───── PROVIDED INFORMATION ─────

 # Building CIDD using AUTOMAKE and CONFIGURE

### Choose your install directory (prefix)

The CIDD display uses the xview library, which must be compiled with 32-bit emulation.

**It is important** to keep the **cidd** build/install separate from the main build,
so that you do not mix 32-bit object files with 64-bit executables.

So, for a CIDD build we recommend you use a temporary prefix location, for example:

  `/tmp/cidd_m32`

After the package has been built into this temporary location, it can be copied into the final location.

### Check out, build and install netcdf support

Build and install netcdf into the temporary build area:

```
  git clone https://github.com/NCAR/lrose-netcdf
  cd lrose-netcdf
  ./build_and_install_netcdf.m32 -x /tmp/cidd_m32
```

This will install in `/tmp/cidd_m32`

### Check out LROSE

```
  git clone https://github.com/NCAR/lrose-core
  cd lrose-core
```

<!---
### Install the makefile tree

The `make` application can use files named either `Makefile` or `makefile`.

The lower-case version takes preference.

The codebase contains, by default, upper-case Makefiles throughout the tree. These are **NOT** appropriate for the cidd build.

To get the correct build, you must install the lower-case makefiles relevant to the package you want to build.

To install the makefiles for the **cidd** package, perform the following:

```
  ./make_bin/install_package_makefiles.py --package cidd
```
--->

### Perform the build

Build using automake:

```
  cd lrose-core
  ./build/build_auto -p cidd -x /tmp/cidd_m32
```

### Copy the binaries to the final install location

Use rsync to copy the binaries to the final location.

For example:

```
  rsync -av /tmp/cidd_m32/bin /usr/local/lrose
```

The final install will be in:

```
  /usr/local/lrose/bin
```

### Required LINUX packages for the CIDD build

─────

* _YOUR ASSIGNMENT_:
Gather all lines from the listing above in which "NCAR" occurs.

* _REPLY TO THE TASK_:
  git clone https://github.com/NCAR/lrose-netcdf
  git clone https://github.com/NCAR/lrose-core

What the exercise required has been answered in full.